Supplied information
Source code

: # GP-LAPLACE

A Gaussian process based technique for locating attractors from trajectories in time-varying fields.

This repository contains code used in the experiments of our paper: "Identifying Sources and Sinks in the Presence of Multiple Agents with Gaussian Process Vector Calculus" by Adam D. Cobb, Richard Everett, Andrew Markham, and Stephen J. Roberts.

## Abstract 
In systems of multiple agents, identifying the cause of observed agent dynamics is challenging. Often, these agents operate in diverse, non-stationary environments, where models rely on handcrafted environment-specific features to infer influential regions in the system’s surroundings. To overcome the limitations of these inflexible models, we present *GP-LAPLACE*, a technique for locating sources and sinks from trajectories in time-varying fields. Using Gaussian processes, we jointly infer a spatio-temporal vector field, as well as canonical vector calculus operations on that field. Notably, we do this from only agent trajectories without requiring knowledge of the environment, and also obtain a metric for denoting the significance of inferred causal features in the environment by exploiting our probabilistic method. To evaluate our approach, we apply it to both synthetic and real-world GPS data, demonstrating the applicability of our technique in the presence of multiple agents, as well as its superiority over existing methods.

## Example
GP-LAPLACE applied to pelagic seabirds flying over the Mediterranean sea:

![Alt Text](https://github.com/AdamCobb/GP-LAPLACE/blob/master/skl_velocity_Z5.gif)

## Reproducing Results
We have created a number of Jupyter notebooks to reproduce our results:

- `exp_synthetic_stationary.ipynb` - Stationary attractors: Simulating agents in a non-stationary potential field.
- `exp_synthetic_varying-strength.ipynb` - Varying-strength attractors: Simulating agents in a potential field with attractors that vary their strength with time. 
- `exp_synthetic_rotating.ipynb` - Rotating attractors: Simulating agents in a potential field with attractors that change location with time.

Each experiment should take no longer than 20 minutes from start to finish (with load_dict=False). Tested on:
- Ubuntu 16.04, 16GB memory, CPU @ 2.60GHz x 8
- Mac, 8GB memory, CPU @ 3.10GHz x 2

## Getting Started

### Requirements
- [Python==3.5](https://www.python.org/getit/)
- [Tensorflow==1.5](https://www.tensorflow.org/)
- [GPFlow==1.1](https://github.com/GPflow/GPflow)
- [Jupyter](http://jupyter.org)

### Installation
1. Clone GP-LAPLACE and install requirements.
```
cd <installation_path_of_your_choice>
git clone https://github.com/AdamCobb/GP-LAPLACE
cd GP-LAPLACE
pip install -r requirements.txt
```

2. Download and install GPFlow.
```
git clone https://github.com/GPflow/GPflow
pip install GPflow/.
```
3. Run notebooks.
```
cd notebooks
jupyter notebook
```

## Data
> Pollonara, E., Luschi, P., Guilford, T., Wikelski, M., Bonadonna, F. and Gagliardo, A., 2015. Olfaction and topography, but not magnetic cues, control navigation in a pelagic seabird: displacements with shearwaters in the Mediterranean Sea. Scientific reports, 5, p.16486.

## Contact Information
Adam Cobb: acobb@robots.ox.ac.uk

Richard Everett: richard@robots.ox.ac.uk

--

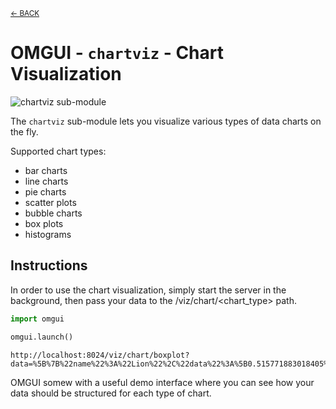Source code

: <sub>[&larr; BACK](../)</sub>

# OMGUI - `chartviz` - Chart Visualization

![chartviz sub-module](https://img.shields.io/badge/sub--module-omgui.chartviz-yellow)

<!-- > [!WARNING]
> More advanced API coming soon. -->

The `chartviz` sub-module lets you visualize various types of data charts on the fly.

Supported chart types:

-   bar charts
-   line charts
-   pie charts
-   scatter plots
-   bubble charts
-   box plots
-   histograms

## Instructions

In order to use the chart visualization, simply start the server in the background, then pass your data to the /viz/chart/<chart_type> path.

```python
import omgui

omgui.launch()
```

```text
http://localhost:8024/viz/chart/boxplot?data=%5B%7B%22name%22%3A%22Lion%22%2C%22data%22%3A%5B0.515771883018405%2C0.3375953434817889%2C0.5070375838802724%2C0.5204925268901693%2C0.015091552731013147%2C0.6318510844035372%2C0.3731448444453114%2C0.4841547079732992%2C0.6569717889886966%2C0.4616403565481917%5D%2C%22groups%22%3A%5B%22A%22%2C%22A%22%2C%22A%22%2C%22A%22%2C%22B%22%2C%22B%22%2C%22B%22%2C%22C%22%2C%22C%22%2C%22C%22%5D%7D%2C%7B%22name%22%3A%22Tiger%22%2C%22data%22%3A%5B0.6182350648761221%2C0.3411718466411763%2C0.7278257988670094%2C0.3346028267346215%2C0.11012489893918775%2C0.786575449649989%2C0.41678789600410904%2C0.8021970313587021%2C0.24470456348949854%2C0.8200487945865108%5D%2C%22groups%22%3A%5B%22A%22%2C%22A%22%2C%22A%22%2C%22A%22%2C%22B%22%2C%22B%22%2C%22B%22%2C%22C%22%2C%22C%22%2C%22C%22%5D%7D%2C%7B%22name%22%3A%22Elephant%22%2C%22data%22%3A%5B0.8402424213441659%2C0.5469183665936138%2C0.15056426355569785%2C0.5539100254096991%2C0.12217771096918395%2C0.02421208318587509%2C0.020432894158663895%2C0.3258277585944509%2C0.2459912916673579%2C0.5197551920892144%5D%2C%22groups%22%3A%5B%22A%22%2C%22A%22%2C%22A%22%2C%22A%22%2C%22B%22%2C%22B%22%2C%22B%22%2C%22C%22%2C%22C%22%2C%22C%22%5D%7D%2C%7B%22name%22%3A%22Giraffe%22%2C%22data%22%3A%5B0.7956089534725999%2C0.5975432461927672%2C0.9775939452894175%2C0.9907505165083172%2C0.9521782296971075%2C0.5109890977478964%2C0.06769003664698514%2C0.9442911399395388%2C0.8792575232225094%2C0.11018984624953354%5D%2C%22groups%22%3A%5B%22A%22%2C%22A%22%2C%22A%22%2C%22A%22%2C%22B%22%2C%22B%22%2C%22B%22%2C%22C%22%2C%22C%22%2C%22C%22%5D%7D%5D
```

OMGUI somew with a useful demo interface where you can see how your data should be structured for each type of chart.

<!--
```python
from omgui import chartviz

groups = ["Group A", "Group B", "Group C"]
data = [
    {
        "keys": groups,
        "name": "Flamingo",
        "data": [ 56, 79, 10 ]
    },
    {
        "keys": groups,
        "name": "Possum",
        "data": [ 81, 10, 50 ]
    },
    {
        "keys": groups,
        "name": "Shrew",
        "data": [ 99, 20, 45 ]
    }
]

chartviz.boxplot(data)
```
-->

Required work
Across the records, how many lines carry the word "types"? The answer should be a number alone.

Written answer
2